During Peru's many earthquakes for instance, the perfectly engineered stones of the Inca structures have remained intact. Whereas, the Spanish structures (usually added walls on top of the Inca stones), were totally destroyed. On one building such as this, there was sign on the Inca wall saying "The Competents". On the Spanish constructed wall above it, another sign read "The Incompetents". Very interesting, and approriate!?

Our guide's immense knowledge of Andean and Inca culture meant that Bruce & I learned to respect and appreciate the history of these peoples.

Next stop - Saqusaywoman -and immense site of granite rock ruins, significant both as a military and religious site. This is the site where the Spanish Conquistadors captured the last Inca king & tribe. It remains the major site of the June 24 yearly Inca celebrations, honouring the past Inca cultures. (And, celebrate, they do! People come from all over the world to see this.)

The block stones of these ruins are the largest we have every seen, one stone weighing 300 tons, with a height of 17 feet. Archeologists are still finding new ruins and Inca terracing in this area. They are busy at work, with these work areas being roped off for tourist protection. It was very interesting to see the archeologists and their team o this work.

The smooth black stones fitted so perfectly together, that not even the finest blade of a knife could penetrate through the join. Fascinating, totally fascinating. As we walked the site, we continued to be in awe with the fine work of the Incas - our jaws were continually opened! (I know I've said this many times before, but each time we visit a ruin, Bruce & I are in awe, with the worksmanship & its history!)

From this vantage point of Saqusaywoman, one can see the entire city of Cusco below. School dancing competitions are still going on at the Plaza d'Armas - so colourful, even from our high viewpoint!) The rust-coloured clay rooftops of Cusco resemble a tiled floor from here, as the homes are built so closely together.

Next stop - a camelid farm reserve, with alpacas, llamas, & vicunas; where we saw the different breeds of these animals.
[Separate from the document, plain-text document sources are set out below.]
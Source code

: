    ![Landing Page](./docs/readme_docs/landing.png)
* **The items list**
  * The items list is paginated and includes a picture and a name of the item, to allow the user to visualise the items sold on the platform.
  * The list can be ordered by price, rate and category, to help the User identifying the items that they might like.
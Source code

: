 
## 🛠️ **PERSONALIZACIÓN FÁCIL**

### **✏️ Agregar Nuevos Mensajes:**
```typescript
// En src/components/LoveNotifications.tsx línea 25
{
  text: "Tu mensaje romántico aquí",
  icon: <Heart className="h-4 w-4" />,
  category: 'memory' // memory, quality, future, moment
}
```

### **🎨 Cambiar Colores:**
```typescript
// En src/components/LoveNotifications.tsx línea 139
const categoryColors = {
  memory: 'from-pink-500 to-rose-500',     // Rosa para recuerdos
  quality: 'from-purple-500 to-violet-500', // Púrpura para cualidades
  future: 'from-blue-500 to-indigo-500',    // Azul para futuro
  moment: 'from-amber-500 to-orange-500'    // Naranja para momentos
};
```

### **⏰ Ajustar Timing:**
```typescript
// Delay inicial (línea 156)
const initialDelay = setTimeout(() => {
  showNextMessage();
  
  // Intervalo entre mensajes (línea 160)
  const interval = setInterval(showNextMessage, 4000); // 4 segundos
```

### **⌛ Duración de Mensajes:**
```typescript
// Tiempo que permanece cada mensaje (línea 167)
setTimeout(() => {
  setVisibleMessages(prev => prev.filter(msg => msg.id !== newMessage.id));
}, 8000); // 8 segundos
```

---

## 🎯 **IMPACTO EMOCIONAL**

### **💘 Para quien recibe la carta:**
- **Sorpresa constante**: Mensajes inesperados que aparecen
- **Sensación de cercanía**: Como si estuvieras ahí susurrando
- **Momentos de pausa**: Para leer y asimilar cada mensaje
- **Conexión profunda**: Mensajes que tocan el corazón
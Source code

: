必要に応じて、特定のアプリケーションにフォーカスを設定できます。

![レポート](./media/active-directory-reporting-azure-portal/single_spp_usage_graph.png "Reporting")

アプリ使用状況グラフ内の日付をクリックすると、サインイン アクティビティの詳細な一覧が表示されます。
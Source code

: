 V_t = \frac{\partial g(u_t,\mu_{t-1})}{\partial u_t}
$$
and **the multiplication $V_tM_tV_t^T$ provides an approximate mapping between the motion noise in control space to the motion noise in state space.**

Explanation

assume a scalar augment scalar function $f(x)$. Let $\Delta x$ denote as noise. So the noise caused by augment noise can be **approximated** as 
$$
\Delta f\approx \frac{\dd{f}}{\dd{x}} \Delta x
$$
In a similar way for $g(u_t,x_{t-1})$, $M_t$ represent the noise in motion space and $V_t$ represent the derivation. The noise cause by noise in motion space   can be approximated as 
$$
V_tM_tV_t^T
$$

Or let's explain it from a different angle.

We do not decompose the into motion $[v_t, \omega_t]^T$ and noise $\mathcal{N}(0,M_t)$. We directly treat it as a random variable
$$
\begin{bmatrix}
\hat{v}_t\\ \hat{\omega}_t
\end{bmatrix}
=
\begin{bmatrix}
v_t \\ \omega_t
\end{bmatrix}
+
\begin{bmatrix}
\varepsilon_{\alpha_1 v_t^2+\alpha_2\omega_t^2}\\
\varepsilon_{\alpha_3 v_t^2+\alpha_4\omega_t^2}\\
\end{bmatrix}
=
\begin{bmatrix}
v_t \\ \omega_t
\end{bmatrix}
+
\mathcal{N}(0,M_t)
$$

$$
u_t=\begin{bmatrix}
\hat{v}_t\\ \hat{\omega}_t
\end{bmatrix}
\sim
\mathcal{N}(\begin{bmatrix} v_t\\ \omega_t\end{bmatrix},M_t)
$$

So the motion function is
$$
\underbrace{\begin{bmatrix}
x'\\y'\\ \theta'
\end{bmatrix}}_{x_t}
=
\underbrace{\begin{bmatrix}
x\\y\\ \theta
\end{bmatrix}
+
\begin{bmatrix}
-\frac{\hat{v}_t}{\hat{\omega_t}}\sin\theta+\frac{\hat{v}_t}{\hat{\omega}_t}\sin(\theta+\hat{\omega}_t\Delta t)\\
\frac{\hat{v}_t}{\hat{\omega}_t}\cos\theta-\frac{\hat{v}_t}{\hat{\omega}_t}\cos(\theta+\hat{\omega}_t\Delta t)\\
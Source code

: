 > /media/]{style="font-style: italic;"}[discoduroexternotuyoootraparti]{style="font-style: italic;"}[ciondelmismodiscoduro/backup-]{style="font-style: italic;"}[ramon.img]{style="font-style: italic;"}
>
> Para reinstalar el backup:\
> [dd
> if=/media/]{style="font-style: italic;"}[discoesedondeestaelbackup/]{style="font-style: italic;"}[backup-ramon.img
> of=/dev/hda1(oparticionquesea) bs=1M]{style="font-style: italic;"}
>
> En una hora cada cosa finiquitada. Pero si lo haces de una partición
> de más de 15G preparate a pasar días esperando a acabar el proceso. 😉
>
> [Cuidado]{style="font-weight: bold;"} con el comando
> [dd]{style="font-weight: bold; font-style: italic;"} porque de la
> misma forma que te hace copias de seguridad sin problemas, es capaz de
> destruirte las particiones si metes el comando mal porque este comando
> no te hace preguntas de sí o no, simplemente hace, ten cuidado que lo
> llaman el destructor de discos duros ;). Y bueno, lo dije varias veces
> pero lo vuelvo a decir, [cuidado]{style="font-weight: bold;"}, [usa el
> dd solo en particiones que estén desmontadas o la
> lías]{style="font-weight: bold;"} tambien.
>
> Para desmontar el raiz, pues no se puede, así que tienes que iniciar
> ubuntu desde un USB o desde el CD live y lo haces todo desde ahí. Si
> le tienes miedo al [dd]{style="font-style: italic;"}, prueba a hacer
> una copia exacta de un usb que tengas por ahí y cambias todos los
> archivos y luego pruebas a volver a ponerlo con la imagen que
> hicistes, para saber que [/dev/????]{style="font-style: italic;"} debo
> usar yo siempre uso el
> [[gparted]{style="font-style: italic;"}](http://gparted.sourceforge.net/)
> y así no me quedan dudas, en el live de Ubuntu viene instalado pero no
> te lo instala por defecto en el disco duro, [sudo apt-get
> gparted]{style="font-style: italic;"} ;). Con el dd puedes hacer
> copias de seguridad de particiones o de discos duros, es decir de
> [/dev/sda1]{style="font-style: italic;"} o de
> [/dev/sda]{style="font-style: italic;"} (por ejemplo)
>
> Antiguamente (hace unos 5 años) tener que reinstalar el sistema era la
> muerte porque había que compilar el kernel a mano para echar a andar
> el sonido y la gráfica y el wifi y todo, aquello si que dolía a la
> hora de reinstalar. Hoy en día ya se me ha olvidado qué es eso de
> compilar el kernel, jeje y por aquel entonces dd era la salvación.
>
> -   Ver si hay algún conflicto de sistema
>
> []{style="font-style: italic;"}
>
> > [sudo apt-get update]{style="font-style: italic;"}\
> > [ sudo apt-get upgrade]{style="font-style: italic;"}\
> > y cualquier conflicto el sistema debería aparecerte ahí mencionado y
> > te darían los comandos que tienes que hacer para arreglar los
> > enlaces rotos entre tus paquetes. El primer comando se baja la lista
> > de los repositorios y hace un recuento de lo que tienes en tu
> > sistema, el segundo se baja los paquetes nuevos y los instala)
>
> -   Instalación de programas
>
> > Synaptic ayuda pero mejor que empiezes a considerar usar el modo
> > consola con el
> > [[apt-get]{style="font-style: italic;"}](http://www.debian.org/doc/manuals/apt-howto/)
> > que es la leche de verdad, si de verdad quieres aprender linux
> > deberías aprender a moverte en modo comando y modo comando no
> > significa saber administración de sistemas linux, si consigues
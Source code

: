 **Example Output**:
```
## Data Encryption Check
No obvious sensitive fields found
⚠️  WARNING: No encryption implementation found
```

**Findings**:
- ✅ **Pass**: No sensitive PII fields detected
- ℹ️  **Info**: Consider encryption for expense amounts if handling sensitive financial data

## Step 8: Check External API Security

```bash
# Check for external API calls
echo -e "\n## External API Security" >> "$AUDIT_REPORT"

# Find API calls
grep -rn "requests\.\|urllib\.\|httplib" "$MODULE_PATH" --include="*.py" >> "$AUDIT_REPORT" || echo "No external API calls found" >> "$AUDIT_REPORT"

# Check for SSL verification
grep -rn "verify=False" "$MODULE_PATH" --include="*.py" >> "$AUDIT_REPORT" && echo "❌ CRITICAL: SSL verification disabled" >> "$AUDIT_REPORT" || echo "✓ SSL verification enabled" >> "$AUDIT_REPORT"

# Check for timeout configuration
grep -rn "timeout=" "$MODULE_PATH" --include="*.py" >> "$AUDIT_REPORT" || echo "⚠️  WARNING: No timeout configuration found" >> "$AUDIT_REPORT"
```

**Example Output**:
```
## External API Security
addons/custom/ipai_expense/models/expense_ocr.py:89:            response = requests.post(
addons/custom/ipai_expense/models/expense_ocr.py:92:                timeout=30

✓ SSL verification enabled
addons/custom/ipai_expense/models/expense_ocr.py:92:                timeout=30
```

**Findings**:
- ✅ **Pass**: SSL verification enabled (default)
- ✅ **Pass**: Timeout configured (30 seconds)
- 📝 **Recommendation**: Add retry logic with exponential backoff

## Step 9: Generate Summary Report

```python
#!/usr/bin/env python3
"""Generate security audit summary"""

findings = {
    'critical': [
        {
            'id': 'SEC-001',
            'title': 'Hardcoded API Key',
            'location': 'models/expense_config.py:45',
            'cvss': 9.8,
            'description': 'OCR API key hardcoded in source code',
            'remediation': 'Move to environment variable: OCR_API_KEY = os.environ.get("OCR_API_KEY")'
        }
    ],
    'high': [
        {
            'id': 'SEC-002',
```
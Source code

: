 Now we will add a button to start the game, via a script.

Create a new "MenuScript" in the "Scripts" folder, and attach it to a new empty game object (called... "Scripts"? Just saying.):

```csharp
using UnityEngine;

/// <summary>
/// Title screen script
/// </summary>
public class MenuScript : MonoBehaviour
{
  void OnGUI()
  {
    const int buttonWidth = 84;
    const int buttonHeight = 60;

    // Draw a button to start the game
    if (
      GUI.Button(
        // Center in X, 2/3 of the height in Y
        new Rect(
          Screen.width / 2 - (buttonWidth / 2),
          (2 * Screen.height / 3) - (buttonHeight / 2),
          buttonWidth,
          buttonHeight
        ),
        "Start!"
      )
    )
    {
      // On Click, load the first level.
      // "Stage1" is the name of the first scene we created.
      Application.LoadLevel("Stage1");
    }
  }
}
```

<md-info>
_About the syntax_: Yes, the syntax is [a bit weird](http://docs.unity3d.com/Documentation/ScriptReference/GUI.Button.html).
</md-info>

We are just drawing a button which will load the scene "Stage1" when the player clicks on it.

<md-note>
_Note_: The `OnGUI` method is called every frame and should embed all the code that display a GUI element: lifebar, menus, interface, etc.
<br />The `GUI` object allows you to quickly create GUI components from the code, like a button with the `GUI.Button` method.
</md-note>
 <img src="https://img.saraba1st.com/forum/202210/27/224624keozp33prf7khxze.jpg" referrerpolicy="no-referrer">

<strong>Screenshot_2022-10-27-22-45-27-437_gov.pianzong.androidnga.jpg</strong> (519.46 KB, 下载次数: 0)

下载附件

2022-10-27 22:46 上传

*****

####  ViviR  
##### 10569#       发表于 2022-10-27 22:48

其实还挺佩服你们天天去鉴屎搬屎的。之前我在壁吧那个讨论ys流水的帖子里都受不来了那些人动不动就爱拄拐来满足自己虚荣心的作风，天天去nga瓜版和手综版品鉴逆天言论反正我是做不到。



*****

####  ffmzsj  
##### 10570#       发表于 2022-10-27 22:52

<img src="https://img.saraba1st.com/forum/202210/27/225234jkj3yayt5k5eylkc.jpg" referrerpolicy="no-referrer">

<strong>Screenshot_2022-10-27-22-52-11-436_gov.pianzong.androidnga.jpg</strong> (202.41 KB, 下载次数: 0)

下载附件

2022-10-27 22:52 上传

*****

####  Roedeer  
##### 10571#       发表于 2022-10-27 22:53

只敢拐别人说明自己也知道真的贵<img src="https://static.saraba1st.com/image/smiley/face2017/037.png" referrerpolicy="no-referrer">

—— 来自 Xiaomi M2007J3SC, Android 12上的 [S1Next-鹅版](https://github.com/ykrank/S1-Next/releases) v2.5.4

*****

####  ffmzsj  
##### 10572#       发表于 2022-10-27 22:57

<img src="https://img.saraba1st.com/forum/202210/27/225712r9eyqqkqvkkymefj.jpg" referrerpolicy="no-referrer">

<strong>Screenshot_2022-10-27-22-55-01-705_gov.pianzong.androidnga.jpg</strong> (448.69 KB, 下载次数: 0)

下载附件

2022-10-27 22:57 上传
We became aware of the variety of the uses of each animal and its history within Peru. The long-haired suri alpaca for instance only has enough wool for two sweaters per year! Quite the education! We really enjoyed this visit, as so many of our questions regarding the history of these animals were answered.

Onto another ruin - The Water Temple, where we saw how the water channel structures and aquaducts were devised by the Incas - so that each piece of land had water. So interesting - such fine engineers they were!

From this vantage point, we were able to photograph the stone structure of Puca Puccara, the ancient gateway to Cusco, once the city for Inca Royalty only. People had to pass through this gateway, in order to visit the king and his royal court. Not everyone was allowed to enter. What a civilization - class structures existed even then!

Onto Tambomachay, a series of platforms & caves renowned for its sacrifices and a place where "mummies" were mummified, due to the varied levels of humidity in the different caves. We've seen many of these mummies which were taken from gravesites and are now housed in museums.

The Inca culture was indeed a complex one. Such history - such traditions - such customs. All of this was so clearly explained to us. We were thankful to have such excellent guides touring with us. "Andean Treks" deserves much credit for this.

We were supposed to visit the Cathedral, but by this time, 2:00 p.m., we were all exhausted, and hungry - so we thanked our guides, and went on to have lunch, browze a bit more around Cusco, then hiked back to Ninos Hotel for a well-deserved rest!

Will Bruce and I ever just settle down for a day of rest - I don't think so! Too much to see, admire & do!